If Prada instead started offering coupons and 2-for-1 deals, the customer experience and brand strategy would certainly be misaligned.

Every touchpoint is an opportunity to strengthen relationships with customers, which should ultimately support the brand strategy to cement emotional associations, brand preference and customer retention.

ALIGNING YOUR CUSTOMER EXPERIENCE AND BRAND STRATEGY

1. How does customer experience support your brand proposition?

Last month we explored single-minded propositions as the core of a brand position and the driver behind a brand strategy. These are sometimes known as the brand promise, mission and vision or truth statement.

This is a great starting point to audit the relationship between the brand and the experience. For example, Aesop offers “skin, hair and body care formulations created with meticulous attention to detail, and with efficacy and sensory pleasure in mind.”

The in-store experience for Aesop embodies “meticulous attention to detail” and “sensory pleasure”, with perfectly lined shelves with identical bottles, handwashing stations, strategic lighting and mix of textural elements like wood and stone. The online shopping experience follows the same themes, offering neutral tones and soothing sliding actions for menus and products.

2. Which brand messages are reflective of the customer experience expectation?

“If brand experience is about making promises, customer experience is about keeping them.” Marketing messages are key touchpoints to communicate the brand, but they must be backed by customer experiences that meet, and even exceed, the expectation.

Spotify, whose “mission is to unlock the potential of human creativity”, advertises a creative and engaging music streaming platform. Since 2016, the brand has captured attention for their witty data-driven billboards which highlights Spotify’s cultural relevance, creativity and intelligence.

Upon logging into the platform, the experience lives up to that expectation. Witty playlist names, a limitless library of music and podcasts, and personalised content (such as the ever-popular end-of-year ‘Wrapped’ playlist) creates a user experience that lives up to the expectation set by Spotify’s advertising.

 

3. What touchpoints are critical in your customers’ journey?

To identify further misalignment, examine the key triggers and touchpoints as customers engage with your brand. Online comparison sites, social media and word-of-mouth are often critical in forming brand perceptions, but are out of brands’ control.

One strategy is to take control by leveraging influencer and user-generated content on social media to create buzz. Koh cleaning products, which gained popularity on Instagram and Facebook, collaborated with influencers to promote the product to highlight its mission to “help you clean with less”. The videos allowed the products to speak for themselves, rather than rely on appealing packaging and competitive prices on a supermarket shelf (although it does help the minimal aesthetic is very Insta-friendly).

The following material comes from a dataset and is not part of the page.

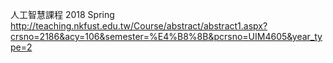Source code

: 人工智慧課程
2018 Spring
http://teaching.nkfust.edu.tw/Course/abstract/abstract1.aspx?crsno=2186&acy=106&semester=%E4%B8%8B&pcrsno=UIM4605&year_type=2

Founder Adam Lindsay described the approach in an interview with the Sydney Morning Herald: “If you put our product on the shelves in Woolworths or Coles, people would think it was just another cleaning product. We show what it is about and we have the validation from customers on there.”

To audit the brand and customer experience, consider these three questions in the development of future marketing and customer retention strategies. Where possible, integrate marketing and operation teams to identify misalignment from a variety of perspectives. And when in doubt, return to the SMP.